■ **Task brief**
From the listing below, extract each line containing the string "repository".

Recorded data START

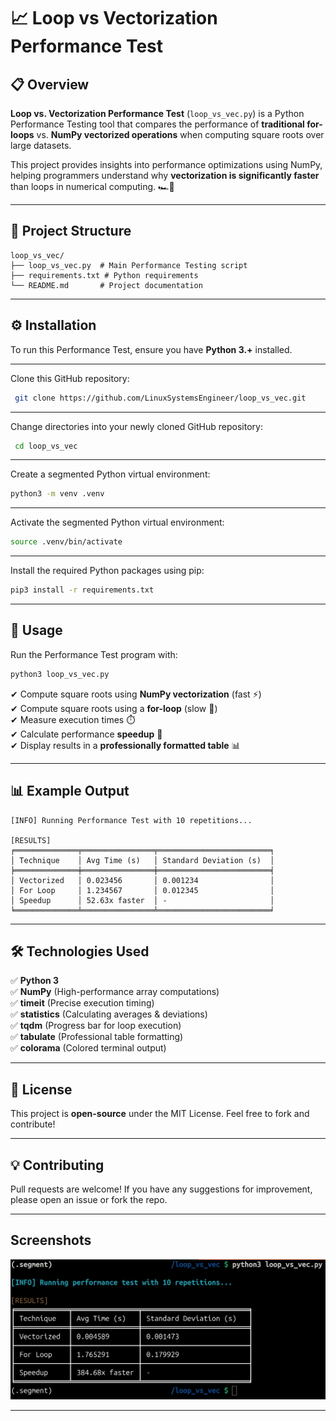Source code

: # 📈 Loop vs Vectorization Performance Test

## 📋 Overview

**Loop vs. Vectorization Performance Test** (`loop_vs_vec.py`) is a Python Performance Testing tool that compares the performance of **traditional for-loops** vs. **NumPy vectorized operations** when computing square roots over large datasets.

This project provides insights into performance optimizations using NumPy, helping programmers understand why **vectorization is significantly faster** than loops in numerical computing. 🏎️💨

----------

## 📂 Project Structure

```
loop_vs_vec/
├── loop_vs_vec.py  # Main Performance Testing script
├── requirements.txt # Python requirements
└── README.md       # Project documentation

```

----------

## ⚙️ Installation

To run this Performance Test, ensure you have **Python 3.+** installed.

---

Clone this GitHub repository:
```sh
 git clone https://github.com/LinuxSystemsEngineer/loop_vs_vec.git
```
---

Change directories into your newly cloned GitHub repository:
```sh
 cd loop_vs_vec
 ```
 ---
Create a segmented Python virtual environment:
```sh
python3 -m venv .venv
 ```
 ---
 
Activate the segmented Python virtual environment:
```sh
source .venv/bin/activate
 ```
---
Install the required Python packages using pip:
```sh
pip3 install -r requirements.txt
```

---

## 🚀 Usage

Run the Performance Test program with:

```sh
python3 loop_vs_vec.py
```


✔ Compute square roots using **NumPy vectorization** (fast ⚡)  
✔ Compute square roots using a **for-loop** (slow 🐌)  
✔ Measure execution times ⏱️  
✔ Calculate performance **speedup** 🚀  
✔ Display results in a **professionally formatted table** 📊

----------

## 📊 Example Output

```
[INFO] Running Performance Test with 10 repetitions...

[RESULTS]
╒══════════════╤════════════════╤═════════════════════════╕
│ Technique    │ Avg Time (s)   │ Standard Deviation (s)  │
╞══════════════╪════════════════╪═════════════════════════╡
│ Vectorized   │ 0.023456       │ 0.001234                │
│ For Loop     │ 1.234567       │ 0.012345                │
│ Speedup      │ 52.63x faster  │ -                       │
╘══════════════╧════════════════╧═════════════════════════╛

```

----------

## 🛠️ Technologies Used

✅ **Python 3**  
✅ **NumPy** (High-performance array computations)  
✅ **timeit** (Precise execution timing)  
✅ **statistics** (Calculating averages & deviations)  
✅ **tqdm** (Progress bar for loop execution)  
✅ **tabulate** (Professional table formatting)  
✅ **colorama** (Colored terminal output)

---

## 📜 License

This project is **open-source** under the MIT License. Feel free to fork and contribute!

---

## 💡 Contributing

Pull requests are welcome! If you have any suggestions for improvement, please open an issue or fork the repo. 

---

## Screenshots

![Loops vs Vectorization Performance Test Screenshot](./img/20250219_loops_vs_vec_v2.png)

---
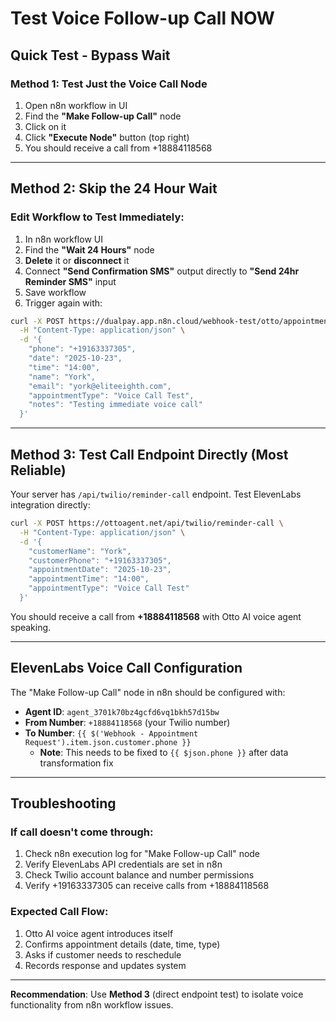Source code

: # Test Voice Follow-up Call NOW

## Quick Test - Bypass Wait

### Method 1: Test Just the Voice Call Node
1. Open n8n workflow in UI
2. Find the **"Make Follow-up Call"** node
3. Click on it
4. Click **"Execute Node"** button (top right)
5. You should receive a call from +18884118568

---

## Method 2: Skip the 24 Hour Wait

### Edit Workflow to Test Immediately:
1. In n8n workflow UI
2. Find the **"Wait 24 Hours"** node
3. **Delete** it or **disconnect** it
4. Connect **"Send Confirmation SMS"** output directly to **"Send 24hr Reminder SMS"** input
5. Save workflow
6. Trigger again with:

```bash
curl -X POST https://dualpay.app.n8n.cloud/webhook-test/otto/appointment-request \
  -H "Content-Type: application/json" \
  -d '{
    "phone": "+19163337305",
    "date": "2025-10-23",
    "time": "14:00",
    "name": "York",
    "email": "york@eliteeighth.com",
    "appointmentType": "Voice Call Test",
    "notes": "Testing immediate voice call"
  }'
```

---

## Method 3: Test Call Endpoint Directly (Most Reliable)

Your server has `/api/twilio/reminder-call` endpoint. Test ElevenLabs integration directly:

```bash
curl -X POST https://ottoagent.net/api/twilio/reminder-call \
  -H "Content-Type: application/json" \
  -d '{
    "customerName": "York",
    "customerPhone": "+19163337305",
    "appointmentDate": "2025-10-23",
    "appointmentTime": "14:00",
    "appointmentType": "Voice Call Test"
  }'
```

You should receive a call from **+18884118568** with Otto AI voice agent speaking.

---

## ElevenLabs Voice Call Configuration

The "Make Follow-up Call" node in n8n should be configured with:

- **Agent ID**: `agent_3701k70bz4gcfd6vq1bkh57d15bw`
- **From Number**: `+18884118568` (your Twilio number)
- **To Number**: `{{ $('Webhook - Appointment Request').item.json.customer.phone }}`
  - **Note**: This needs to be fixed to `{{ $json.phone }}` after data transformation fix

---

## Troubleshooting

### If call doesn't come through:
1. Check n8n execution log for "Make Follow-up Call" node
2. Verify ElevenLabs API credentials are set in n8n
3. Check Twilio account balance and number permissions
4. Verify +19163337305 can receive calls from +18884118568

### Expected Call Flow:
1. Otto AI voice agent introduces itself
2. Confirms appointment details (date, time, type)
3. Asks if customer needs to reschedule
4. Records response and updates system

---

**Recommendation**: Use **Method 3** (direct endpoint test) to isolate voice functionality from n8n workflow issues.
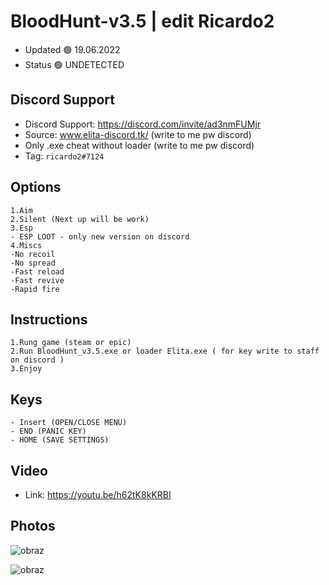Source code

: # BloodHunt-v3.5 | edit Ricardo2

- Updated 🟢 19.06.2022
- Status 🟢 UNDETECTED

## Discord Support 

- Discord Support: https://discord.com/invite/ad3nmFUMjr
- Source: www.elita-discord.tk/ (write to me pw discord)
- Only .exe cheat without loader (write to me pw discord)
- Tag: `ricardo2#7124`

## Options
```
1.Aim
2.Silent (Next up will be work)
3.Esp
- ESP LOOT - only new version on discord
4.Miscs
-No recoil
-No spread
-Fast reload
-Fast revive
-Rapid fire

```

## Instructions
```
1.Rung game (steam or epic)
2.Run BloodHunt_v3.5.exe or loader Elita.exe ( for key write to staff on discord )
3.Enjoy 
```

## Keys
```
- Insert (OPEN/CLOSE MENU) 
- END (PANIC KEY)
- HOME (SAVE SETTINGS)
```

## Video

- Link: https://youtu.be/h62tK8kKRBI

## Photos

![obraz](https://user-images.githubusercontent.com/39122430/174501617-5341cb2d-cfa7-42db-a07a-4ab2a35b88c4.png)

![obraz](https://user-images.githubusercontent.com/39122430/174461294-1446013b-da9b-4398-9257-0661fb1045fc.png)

Recorded data END

■ **Answer to the problem**
Clone this GitHub repository:
Change directories into your newly cloned GitHub repository:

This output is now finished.